佐伯啓思・京都大学名誉教授が、朝日新聞に定期的に寄稿されている「異論のススメ」、
今月1日は『平成の終わりに思う にぎやかさの裏、漂う不安』というタイトルのコラムでした。
佐伯先生が毎回このコラムで書かれる内容は、私にはほとんど「正論」に思われるのに、
どうして「異論」なのか、ずっと違和感を抱いていましたが、次の記述を読んでようやく納得した次第です。
『仮に、今日の思想や政治的立場を大きく「進歩派」と「保守派」に分ければ、
私は自分自身を「保守」の側に位置付けてきた。そして、4年前に本紙オピニオン面の編集部は、
それを承知で、「むしろ積極的に保守的な立場で書いてもらいたい」と依頼をしてきた。
「異論のススメ」というタイトルも、「進歩派」の代表紙である朝日に
「保守的な構え」で書くという意味あいである。』
はぃ‥、それはそれとして、今回も佐伯先生らしい示唆に富むコラムで、とても勉強になりました。

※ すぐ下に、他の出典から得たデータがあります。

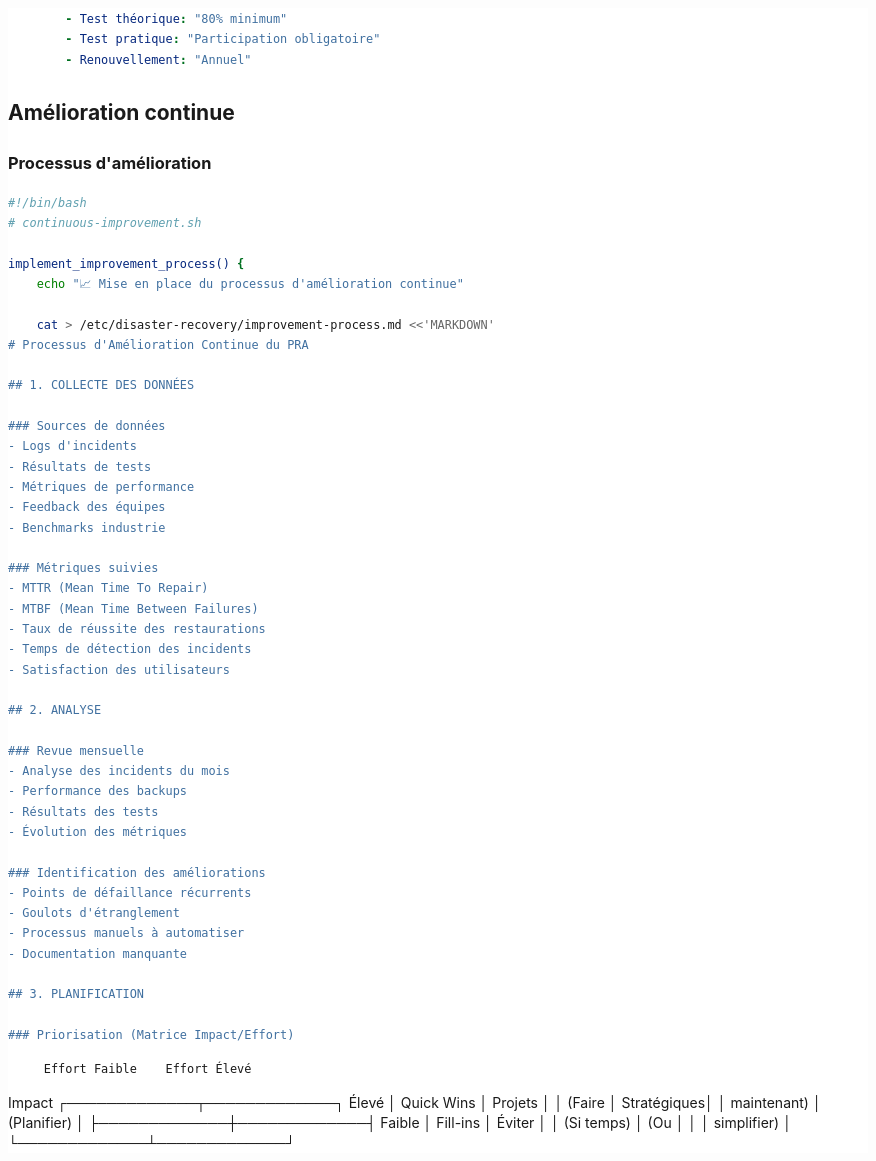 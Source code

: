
 ```yaml
        - Test théorique: "80% minimum"
        - Test pratique: "Participation obligatoire"
        - Renouvellement: "Annuel"
```

## Amélioration continue

### Processus d'amélioration

```bash
#!/bin/bash
# continuous-improvement.sh

implement_improvement_process() {
    echo "📈 Mise en place du processus d'amélioration continue"

    cat > /etc/disaster-recovery/improvement-process.md <<'MARKDOWN'
# Processus d'Amélioration Continue du PRA

## 1. COLLECTE DES DONNÉES

### Sources de données
- Logs d'incidents
- Résultats de tests
- Métriques de performance
- Feedback des équipes
- Benchmarks industrie

### Métriques suivies
- MTTR (Mean Time To Repair)
- MTBF (Mean Time Between Failures)
- Taux de réussite des restaurations
- Temps de détection des incidents
- Satisfaction des utilisateurs

## 2. ANALYSE

### Revue mensuelle
- Analyse des incidents du mois
- Performance des backups
- Résultats des tests
- Évolution des métriques

### Identification des améliorations
- Points de défaillance récurrents
- Goulots d'étranglement
- Processus manuels à automatiser
- Documentation manquante

## 3. PLANIFICATION

### Priorisation (Matrice Impact/Effort)
```
         Effort Faible    Effort Élevé
Impact   ┌─────────────┬─────────────┐
Élevé    │ Quick Wins  │ Projets     │
         │ (Faire      │ Stratégiques│
         │ maintenant) │ (Planifier) │
         ├─────────────┼─────────────┤
Faible   │ Fill-ins    │ Éviter      │
         │ (Si temps)  │ (Ou         │
         │             │ simplifier) │
         └─────────────┴─────────────┘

その全文をこの日記に書き残しておきたいのですが、そういうわけにもいかないので、
コラムの最後の部分だけ引用させていただきます。
『グローバリズムとイノベーションが一気に加速し、人々の自由は拡大し、カネもモノもあふれるなかで、
人々が生きにくさを感じるのも当然だろう。
自然に寄りかかれた価値や道徳観の崩壊、家族や地域や信用できる仲間集団の衰退、
数値化できない人格的なものや教養的なものへの信頼の失墜、
言論の自由の真っただ中でのPC(ポリティカル・コレクトネス=政治的正しさ)的正義による言論圧迫、
それに対抗するかのような言いたい放題のSNS。
「バベルの塔」に似せて言えば、神が人々に自由(好きな言葉をしゃべる自由)を与えた結果、
言葉はもはや通じず(共通の規律や規範がなくなり)、バベルの塔はそのまま放置された、
とでも言いたくなる。
そして、あげくのはてが、もはや真実などという基準が通用しないフェイクの横行である。
そうなれば逆にまた、客観的な数値やエビデンスやPC的正義がことさらに持ち出される。
それはともに、政治に対する、他の国家や民族に対する、組織に対する、仲間に対する信頼を失墜させて、
社会のなかに渦巻く不信感を増幅させるだろう。
それが今日の姿だとすれば、「進歩派」であれ、「保守派」であれ、
問題にすべきはこの種の「現代文明の状況」そのものではなかろうか。』
う~む、なるほど‥‥。「バベルの塔はそのまま放置された」ですか‥‥。
イデオロギーというより、「現代文明の状況」そのものが問題なのですね‥‥。
それにしても、現代を生きる私たちの「文明」は、正しい方向に向かっているのでしょうか‥‥?
『我々はどこから来たのか 我々は何者か 我々はどこへ行くのか』という言葉が脳裏をよぎりました。